= Beginning of Section =

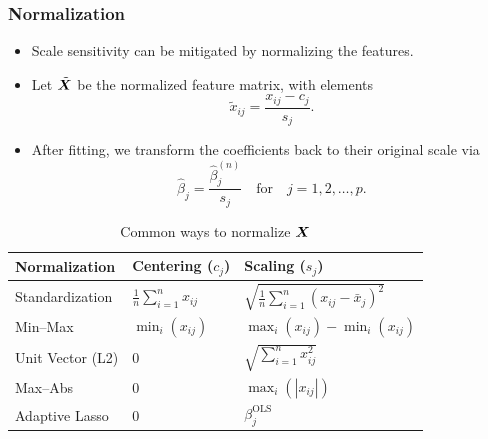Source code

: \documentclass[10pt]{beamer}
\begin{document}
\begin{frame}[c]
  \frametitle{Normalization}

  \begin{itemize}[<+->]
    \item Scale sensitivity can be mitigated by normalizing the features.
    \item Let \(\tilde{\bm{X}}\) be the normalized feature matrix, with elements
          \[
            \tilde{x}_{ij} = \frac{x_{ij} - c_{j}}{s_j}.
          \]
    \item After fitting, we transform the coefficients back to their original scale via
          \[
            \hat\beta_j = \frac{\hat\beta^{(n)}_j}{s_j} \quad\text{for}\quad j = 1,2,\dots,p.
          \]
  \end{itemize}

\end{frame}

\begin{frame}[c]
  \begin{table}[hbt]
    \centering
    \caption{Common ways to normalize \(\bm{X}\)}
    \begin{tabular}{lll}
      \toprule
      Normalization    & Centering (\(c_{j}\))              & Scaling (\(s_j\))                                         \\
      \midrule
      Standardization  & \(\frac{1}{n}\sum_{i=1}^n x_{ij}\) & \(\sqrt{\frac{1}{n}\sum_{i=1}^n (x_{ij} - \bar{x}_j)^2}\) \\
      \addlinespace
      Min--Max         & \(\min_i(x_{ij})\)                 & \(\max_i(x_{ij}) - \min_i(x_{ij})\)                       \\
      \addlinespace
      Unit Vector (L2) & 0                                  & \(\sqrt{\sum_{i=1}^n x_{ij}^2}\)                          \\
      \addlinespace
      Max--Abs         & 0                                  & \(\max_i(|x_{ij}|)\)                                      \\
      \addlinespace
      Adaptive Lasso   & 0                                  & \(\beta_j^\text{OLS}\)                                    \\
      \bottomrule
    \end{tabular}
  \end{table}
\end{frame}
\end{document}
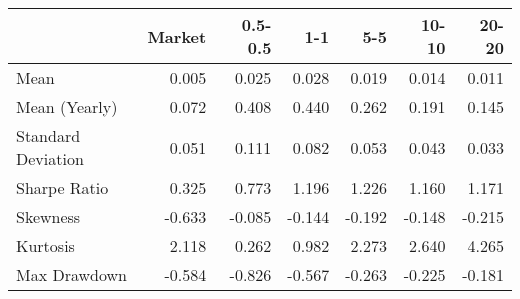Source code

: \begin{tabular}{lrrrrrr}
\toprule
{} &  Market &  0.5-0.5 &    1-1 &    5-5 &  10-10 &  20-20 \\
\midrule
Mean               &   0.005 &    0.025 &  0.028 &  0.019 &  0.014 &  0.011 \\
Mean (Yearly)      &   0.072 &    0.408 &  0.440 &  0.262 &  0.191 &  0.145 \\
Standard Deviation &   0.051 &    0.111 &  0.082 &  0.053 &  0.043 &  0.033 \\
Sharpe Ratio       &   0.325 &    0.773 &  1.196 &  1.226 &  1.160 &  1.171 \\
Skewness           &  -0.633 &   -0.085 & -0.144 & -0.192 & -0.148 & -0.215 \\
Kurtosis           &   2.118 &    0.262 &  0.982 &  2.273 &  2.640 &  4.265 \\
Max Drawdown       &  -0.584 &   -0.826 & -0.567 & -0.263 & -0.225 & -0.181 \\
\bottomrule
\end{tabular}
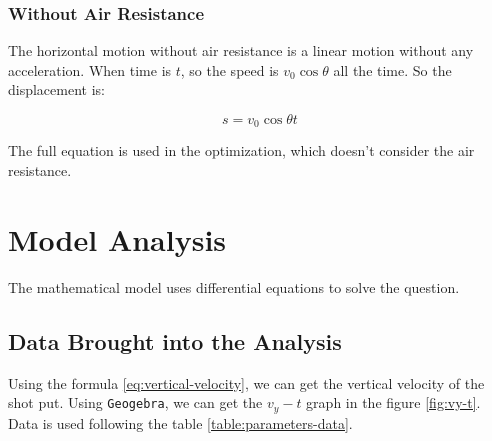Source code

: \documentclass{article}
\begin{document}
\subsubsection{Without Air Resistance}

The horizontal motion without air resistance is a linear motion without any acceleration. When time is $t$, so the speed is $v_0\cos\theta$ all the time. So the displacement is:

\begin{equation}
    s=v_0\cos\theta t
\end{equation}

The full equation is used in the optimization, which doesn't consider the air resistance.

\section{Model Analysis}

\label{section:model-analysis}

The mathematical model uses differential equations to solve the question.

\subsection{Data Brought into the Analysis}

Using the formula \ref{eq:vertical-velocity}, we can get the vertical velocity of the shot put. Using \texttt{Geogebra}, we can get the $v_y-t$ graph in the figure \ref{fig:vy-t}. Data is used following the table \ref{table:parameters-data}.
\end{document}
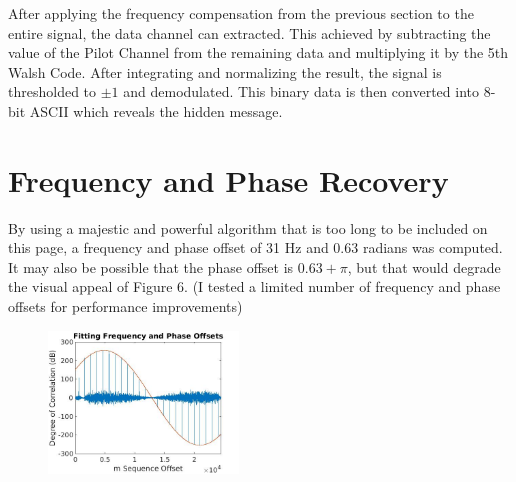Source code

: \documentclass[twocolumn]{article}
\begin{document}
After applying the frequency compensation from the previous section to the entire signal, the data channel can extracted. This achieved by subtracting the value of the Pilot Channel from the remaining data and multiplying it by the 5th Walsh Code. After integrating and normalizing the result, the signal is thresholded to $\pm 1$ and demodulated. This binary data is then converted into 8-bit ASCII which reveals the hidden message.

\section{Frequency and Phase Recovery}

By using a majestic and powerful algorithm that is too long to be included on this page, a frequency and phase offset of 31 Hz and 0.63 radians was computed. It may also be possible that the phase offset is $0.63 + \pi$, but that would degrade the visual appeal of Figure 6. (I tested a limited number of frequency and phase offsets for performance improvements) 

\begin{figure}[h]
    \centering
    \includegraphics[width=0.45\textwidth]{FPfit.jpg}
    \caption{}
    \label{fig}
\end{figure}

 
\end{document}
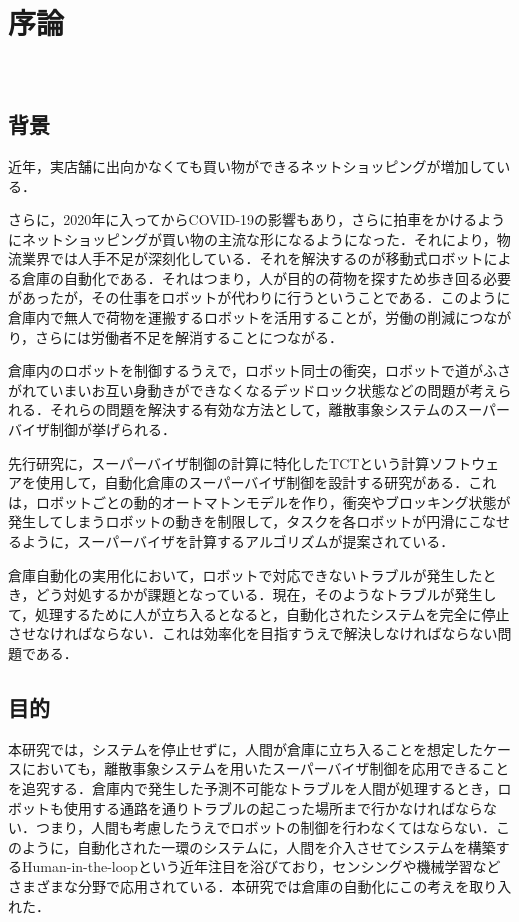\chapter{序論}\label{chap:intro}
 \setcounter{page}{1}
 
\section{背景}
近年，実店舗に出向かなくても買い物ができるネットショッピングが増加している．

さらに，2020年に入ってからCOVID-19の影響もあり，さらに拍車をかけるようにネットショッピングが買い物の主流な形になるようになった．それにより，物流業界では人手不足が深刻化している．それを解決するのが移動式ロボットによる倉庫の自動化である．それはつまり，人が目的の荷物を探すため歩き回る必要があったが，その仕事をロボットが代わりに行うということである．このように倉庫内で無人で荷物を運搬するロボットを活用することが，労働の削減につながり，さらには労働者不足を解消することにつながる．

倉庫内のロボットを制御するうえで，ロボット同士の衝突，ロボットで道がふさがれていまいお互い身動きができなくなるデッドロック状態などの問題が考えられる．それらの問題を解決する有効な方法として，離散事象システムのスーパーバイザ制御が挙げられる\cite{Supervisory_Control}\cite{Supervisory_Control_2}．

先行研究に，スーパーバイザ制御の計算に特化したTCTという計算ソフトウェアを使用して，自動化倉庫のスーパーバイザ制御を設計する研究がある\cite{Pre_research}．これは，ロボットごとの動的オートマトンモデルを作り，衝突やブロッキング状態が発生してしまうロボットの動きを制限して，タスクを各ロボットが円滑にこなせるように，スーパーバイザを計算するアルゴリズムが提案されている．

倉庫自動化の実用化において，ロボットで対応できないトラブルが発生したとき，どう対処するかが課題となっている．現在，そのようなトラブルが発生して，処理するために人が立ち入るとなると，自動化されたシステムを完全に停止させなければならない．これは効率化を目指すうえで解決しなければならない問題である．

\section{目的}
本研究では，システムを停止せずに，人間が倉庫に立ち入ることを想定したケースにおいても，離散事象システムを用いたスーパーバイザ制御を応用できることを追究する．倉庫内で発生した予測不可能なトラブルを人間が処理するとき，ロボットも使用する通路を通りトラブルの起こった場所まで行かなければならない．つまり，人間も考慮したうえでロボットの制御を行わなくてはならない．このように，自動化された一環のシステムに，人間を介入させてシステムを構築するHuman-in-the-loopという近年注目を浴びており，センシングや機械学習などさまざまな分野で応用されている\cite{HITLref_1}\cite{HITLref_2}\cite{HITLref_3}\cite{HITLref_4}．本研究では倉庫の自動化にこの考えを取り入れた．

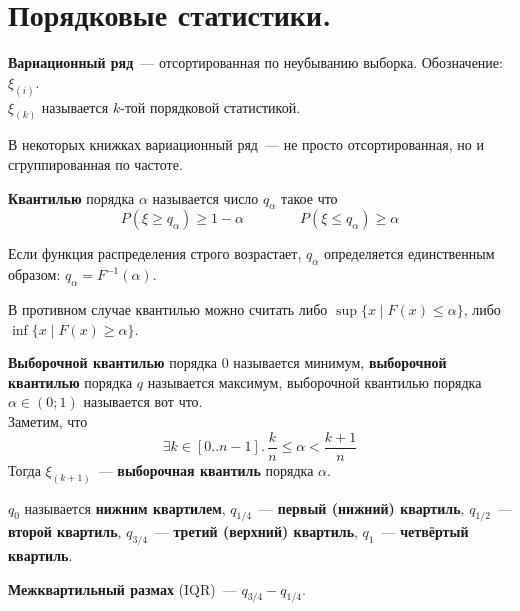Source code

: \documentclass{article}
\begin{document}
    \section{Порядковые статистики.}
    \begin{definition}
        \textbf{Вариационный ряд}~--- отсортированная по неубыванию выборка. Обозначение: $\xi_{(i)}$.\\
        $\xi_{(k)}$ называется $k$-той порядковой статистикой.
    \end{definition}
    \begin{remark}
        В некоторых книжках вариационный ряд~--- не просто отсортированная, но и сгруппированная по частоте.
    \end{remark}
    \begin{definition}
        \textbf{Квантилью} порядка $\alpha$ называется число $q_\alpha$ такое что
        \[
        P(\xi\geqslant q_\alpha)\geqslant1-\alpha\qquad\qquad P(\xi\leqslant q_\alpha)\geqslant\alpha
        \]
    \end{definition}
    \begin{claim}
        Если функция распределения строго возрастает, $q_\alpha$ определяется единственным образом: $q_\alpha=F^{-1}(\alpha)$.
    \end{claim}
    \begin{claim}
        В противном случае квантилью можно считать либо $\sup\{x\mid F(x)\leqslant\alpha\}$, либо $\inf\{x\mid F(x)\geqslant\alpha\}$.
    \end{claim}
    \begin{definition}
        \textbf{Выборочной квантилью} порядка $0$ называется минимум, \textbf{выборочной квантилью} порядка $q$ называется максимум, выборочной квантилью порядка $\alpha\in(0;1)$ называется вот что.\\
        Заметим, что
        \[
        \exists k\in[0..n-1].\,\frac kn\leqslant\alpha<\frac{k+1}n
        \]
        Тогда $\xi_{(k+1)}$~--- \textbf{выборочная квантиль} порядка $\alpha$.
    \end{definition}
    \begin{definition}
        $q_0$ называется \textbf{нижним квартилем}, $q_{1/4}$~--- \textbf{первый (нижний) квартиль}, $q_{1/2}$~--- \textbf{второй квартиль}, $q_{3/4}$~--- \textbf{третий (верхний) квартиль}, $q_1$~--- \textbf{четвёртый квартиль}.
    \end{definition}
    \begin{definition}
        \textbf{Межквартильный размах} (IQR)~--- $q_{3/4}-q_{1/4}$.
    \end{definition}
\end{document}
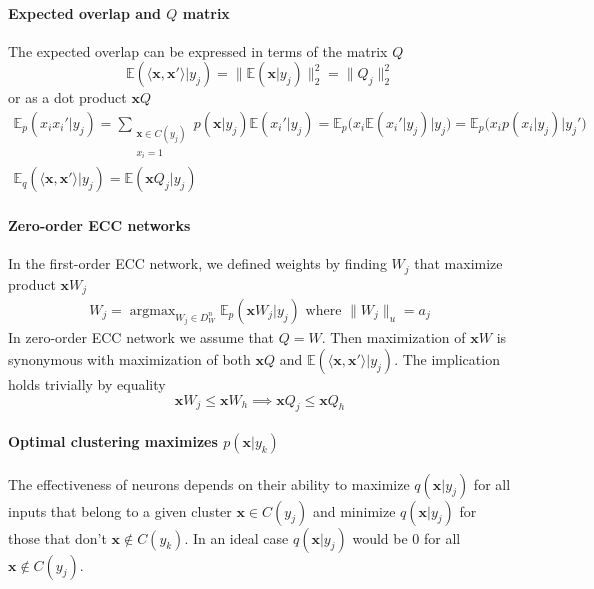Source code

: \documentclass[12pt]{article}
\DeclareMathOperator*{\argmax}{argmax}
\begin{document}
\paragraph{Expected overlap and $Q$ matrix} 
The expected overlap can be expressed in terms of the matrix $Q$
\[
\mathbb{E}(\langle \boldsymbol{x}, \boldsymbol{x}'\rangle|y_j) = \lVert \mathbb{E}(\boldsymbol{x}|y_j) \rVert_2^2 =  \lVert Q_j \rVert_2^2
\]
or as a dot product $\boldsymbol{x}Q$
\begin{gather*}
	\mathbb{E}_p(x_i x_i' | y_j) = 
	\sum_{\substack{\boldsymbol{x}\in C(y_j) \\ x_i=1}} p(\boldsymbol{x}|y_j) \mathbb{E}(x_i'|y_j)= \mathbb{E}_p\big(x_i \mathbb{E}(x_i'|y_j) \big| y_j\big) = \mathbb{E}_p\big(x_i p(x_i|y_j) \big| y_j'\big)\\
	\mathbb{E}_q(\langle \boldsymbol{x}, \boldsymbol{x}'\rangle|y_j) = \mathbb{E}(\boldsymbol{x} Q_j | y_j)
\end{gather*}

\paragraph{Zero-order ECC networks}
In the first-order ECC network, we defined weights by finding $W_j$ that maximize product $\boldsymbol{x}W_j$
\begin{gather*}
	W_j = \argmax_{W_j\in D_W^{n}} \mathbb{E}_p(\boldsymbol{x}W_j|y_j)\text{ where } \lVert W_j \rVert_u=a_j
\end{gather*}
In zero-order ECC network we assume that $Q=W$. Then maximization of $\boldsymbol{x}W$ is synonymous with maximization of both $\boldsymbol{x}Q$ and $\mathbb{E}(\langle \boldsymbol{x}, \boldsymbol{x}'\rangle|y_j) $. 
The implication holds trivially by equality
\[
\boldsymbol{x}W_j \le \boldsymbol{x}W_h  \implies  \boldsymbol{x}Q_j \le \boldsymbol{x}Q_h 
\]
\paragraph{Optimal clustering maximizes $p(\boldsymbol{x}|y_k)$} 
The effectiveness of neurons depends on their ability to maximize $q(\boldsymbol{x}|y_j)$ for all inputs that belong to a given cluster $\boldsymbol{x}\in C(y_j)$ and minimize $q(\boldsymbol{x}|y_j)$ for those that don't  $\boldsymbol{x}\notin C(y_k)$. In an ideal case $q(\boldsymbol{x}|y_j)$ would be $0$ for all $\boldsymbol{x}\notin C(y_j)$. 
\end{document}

= End of Section =

__YOUR OBJECTIVE__:
Gather up the lines containing the word "product" from these records and copy them.

__THE COMPLETED TASK__:
or as a dot product $\boldsymbol{x}Q$
In the first-order ECC network, we defined weights by finding $W_j$ that maximize product $\boldsymbol{x}W_j$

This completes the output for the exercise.